Origine et histoire
La maladrerie Saint-Lazare de Tours fut fondée entre la fin du XIe siècle et le XIIe siècle comme établissement destiné à isoler les lépreux, conformément aux décisions du troisième concile du Latran (1179). Située en périphérie sud de la ville, loin du centre urbain pour éviter la contagion, elle comprenait une chapelle dédiée à Lazare de Béthanie et des bâtiments d’hébergement réservés aux malades tourangeaux de naissance. Les fouilles de 1993 y ont exhumé 57 squelettes, majoritairement porteurs de lésions lépreuses, faisant de ce site le plus important chantier archéologique français sur une léproserie.
Au XIVe siècle, avec le déclin de la lèpre et l’arrivée de la peste noire, la maladrerie fut transformée en hôpital pour pestiférés, conservant son nom d’origine. Son isolement géographique, hérité de sa vocation première, influença durablement le quartier environnant, qui prit le nom de Sanitas (santé en latin). Ce toponyme, lié à la présence historique de l’établissement, persiste encore aujourd’hui dans la toponymie tourangelle.
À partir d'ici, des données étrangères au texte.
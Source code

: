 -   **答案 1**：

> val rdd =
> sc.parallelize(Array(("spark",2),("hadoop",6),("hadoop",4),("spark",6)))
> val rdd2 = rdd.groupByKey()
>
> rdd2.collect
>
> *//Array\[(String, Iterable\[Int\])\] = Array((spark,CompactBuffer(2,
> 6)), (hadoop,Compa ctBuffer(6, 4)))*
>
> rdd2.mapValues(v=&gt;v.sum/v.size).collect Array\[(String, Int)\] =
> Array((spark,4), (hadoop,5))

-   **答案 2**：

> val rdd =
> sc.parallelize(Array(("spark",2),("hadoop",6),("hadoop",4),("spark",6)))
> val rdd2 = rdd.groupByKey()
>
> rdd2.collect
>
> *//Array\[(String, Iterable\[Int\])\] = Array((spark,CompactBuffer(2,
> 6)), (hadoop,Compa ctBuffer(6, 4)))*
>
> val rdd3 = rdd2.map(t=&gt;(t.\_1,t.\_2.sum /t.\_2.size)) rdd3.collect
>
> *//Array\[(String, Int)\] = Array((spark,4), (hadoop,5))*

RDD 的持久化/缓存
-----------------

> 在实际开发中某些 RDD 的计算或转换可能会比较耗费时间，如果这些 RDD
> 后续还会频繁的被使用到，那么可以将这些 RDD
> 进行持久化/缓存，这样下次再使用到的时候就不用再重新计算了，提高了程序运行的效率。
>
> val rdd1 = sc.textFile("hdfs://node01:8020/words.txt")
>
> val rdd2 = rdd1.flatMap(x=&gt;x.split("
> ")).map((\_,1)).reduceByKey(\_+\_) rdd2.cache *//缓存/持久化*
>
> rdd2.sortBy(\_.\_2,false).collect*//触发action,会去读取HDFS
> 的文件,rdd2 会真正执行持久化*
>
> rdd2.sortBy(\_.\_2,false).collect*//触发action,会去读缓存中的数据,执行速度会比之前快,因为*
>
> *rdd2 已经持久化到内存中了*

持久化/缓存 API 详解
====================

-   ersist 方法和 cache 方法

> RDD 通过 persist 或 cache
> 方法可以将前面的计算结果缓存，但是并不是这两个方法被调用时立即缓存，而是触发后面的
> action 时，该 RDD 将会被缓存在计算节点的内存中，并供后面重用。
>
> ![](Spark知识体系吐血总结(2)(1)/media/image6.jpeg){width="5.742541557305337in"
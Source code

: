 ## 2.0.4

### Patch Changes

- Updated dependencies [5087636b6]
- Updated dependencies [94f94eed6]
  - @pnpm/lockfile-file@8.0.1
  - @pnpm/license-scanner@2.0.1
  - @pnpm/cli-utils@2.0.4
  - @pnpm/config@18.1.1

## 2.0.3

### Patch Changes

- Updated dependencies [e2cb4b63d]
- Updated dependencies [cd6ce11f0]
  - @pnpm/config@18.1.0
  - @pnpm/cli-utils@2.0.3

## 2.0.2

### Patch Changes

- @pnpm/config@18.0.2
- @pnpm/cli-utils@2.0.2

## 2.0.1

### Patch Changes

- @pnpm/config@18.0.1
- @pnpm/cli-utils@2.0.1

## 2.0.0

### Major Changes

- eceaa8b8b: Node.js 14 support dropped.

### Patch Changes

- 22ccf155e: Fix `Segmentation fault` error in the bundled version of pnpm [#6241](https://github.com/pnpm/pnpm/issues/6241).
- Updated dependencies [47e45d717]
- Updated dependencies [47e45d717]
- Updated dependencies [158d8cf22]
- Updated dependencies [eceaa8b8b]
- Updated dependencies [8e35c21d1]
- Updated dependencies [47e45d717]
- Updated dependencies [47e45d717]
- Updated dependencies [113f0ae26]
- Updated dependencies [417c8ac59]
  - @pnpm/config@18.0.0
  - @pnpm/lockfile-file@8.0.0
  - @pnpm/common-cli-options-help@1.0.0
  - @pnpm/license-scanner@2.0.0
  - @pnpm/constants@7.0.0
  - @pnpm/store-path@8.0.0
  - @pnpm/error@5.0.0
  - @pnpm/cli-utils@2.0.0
À partir du XVIIe siècle, la disparition de la peste entraîna un changement de vocation : un édit royal de 1672 rattacha la maladrerie aux ordres religieux du Mont-Carmel et de Saint-Lazare de Jérusalem, avant qu’elle ne devienne une résidence militaire en 1698. Au XVIIIe siècle, les bâtiments furent convertis en entrepôts de quarantaine pour marchandises, maintenant leur rôle sanitaire en marge de la ville. La Révolution française marqua une rupture avec la vente des lieux comme biens nationaux, scindés en deux lots distincts.
La chapelle, seul vestige actuel, connut une histoire mouvementée : utilisée comme atelier au XIXe siècle, elle fut ravagée par un incendie en 1910, puis transformée en habitation et dépôt avant d’être abandonnée. Inscrite aux monuments historiques en 1987, elle fit l’objet de fouilles en 1993 et fut réhabilitée en 1997 lors de la construction d’une résidence pour personnes âgées. Aujourd’hui, sa façade ouest, très remaniée, et quelques éléments intérieurs (chapiteaux à palmettes, arcs à dents de scie) subsistent, bien que non accessibles au public.
L’architecture originale de la chapelle, longue de 22 mètres, comportait une nef de quatre travées terminée par une abside en cul-de-four, agrandie au XIIe siècle par un collatéral nord. Les destructions successives (incendie de 1910, démolition des voûtes et absides) n’ont laissé intacts que des fragments décoratifs de qualité, aujourd’hui dissimulés derrière des murs modernes. Le site, situé à 250 mètres au sud de la gare SNCF, occupe un emplacement historique : une nécropole gallo-romaine du IIe siècle s’y trouvait auparavant, le long d’une voie antique reliant Caesarodunum (Tours) au sud de la Gaule.